[OWL ViT] - Potential use as a traditional object detector (no queries)

stevebottos commented 1 year ago

I've been doing some of my own experimentation with fine-tuning OWL ViT for standard object detection tasks as opposed to a zero/one shot query-based task with pretty good results. I'm just taking the box predictor + vision transformer as-is, which isn't touched during fine-tuning at all, and training a small MLP class predictor on the 768x576 image features that come out of the transformer layer (the same input that is passed into the box predictor). I'm using cross entropy with hard negative mining and scaling as the loss function for the class prediction head.

The intuition is that since this is a massively pre-trained model it would take very little to tune to an object detection task. This actually has proven to be a solid approach with < 30 examples yielding decent enough precision for tasks like auto-labeling and whatnot, where a human is able to label the missing detections. Where I'm hitting snags though are as follows:

More data doesn't improve performance. I get the same results with < 30 examples as I would with 100+ in terms of class confidence. Sometime even worse. My guess is that since the bounding box predictor isn't being trained, and since in order to obtain the embedding at a position in the image to make a class prediction we're reliant on the bounding boxes to be accurate (take the highest iou between the predicted bounding box and the ground truth box, use that index to obtain the class embedding) the class predictions can only be so accurate, which leads to the next issue
Simply unfreezing the box predictor and computing smooth_l1 between predicted and truth bounding boxes actually hurts performance, slightly. I'm more familiar with computing box loss in, say, an SSD where you have static anchor boxes - but there are no such boxes for this model (I believe we bias toward the center of the patch that the box was computed from).

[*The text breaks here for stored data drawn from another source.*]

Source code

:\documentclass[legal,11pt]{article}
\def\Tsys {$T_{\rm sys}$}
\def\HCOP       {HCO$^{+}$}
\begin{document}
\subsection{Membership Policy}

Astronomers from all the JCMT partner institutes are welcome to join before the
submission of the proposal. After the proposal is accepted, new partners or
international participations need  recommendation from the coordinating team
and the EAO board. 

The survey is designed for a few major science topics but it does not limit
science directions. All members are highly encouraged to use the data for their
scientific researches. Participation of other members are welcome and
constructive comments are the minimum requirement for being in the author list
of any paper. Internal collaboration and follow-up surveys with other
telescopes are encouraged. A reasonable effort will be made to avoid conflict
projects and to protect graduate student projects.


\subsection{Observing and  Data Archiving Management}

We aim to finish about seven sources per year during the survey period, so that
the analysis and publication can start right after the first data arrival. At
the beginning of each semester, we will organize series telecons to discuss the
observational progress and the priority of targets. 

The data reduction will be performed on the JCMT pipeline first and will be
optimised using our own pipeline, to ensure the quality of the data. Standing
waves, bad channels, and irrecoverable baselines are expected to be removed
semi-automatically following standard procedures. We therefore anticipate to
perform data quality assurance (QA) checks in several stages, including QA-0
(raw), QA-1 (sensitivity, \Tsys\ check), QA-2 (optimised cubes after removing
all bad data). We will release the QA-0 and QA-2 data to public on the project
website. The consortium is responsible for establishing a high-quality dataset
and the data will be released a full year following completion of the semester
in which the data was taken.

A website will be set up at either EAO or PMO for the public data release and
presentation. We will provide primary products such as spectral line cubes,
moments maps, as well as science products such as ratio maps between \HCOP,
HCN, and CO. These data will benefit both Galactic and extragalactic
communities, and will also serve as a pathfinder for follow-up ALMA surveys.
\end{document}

To summarize, I'm wondering if it's possible at all to modify the model such that it might reach close to SOTA performance in detection tasks with much less data and far shorter training times due to the large amount of data seen during pre-training, or if it's more likely that fully convolutional models still have an edge over transformers in purely detection-based tasks. If not, any ideas for how I might modify the model to align with this new-ish objective?

MarioJarrinV commented 1 year ago

please can you help me, I need to fine tune Owl Vit but i can´t fine any clear tutorial about it

EY4L commented 1 year ago

Hi @stevebottos a little documentation for you're code would be great to be able to understand how to fine tune the model

stevebottos commented 1 year ago

Hey @MarioJarrinV @EY4L , I'll be getting back to work on my repo starting today if you'd like to check back from time to time for updates. I'll get some setup scripts in there as well.

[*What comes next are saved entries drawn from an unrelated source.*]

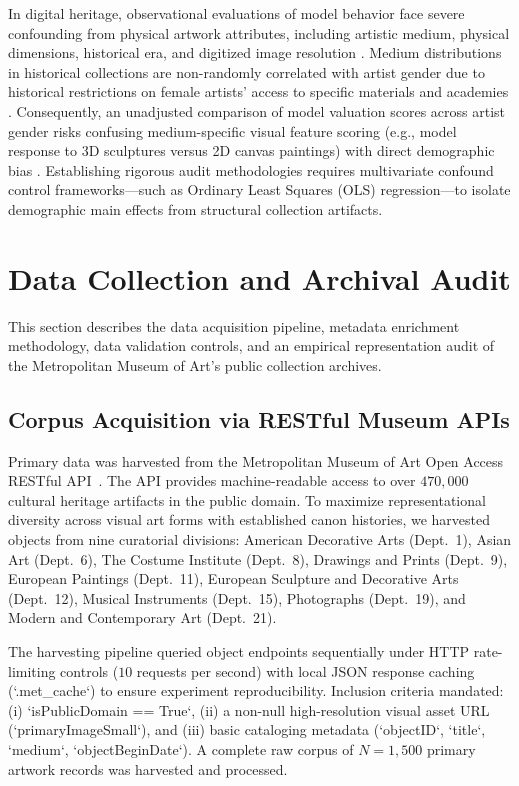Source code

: \documentclass[pdflatex,sn-mathphys-num]{sn-jnl}%
\theoremstyle{thmstyleone}%
\theoremstyle{thmstyletwo}%
\theoremstyle{thmstylethree}%
\begin{document}
In digital heritage, observational evaluations of model behavior face severe confounding from physical artwork attributes, including artistic medium, physical dimensions, historical era, and digitized image resolution \cite{fiorucci2020machine, meier2021gender}. Medium distributions in historical collections are non-randomly correlated with artist gender due to historical restrictions on female artists' access to specific materials and academies \cite{topaz2019diversity, bailey2020gender}. Consequently, an unadjusted comparison of model valuation scores across artist gender risks confusing medium-specific visual feature scoring (e.g., model response to 3D sculptures versus 2D canvas paintings) with direct demographic bias \cite{hall2023auditing}. Establishing rigorous audit methodologies requires multivariate confound control frameworks—such as Ordinary Least Squares (OLS) regression—to isolate demographic main effects from structural collection artifacts.


\section{Data Collection and Archival Audit}
\label{sec:data_collection}

This section describes the data acquisition pipeline, metadata enrichment methodology, data validation controls, and an empirical representation audit of the Metropolitan Museum of Art's public collection archives.

\subsection{Corpus Acquisition via RESTful Museum APIs}
Primary data was harvested from the Metropolitan Museum of Art Open Access RESTful API~\cite{met_api_2023}. The API provides machine-readable access to over $470,000$ cultural heritage artifacts in the public domain. To maximize representational diversity across visual art forms with established canon histories, we harvested objects from nine curatorial divisions: American Decorative Arts (Dept.\ 1), Asian Art (Dept.\ 6), The Costume Institute (Dept.\ 8), Drawings and Prints (Dept.\ 9), European Paintings (Dept.\ 11), European Sculpture and Decorative Arts (Dept.\ 12), Musical Instruments (Dept.\ 15), Photographs (Dept.\ 19), and Modern and Contemporary Art (Dept.\ 21).

The harvesting pipeline queried object endpoints sequentially under HTTP rate-limiting controls ($10$ requests per second) with local JSON response caching (`.met\_cache`) to ensure experiment reproducibility. Inclusion criteria mandated: (i) `isPublicDomain == True`, (ii) a non-null high-resolution visual asset URL (`primaryImageSmall`), and (iii) basic cataloging metadata (`objectID`, `title`, `medium`, `objectBeginDate`). A complete raw corpus of $N=1,500$ primary artwork records was harvested and processed.
\end{document}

Update: @MarioJarrinV @EY4L check the repo now, I've left some docs

EY4L commented 1 year ago

@stevebottos Hi, thanks so much for sharing your code and the documentation. I managed to train the model.

Would be great to add a section for doing inference on the trained model.

I've started to work on this and did some refactoring so hopefully I can share my work with you to bring some benefit!

Thank you

bgoldfe2 commented 1 year ago

@EY4L @stevebottos I am having a tough time figuring out how to fine tune. It may be how I get a data set into COCO format and then into TFDS format, I could be doing that wrong. Can you provide links to any documentation or code that can help? I dowloaded COCO dataset and am trying to start from there just to understand how to get anything to work with fine-tuning on owl-vit. Thanks for any help.

bgoldfe2 commented 1 year ago

@stevebottos @EY4L I had some configuration issues that I fixed. I am training now, so looks good. @stevebottos great documentation and code! Thanks.

stevebottos commented 1 year ago

@bgoldfe2 if you'd like feel free to open up an issue on my repo and I'd be happy to help. I'm away from my computer until next week but after that I'll be happy to provide assistance.

By the way, @EY4L and Bruce, I've been facing some strange issues in which more data seems to actually hurt performance, and best results seem to come after 2-5 epochs with the accuracy plateauing after that. I plan to investigate later, it doesn't seem like over fitting, my guess is that the large pretraining might have had the model converge at some minima and re-initialization of some weights might help but I'm not sure. I plan to investigate later but if you guys experience the same behavior I'd like to hear about your findings!

EY4L commented 1 year ago

@stevebottos Thanks for sharing.

I will update, currently focusing on generating inference output so I have a complete pipeline for object detection.

Then will go back to improve accuracy, fine tune, etc...

Thanks

mjlm commented 1 year ago

@stevebottos thank you for sharing your ideas and code. In our experience, fine-tuning OWL-ViT without any modifications, end-to-end, works pretty well also in the closed-vocab and few-shot setting (10s to 100s of examples per class).

Some thoughts:

Adapting the OWL-ViT architecture for closed-vocabulary detection: It may be preferable to get rid of the text encoder for efficiency, but in terms of detection performance it doesn't seem to hurt even for closed-vocabulary applications. Simply use the class names as queries. No need to change the losses from the original code.
Freezing the backbone: Generally fine-tuning end-to-end performs better than only tuning the heads even in the fewshot regime. If you have little data, you might want to try very short training schedules, e.g. hundreds or thousands of steps.
OWLv2 checkpoints are now available, they have been pretrained for longer and may fine-tune better than OWLv1.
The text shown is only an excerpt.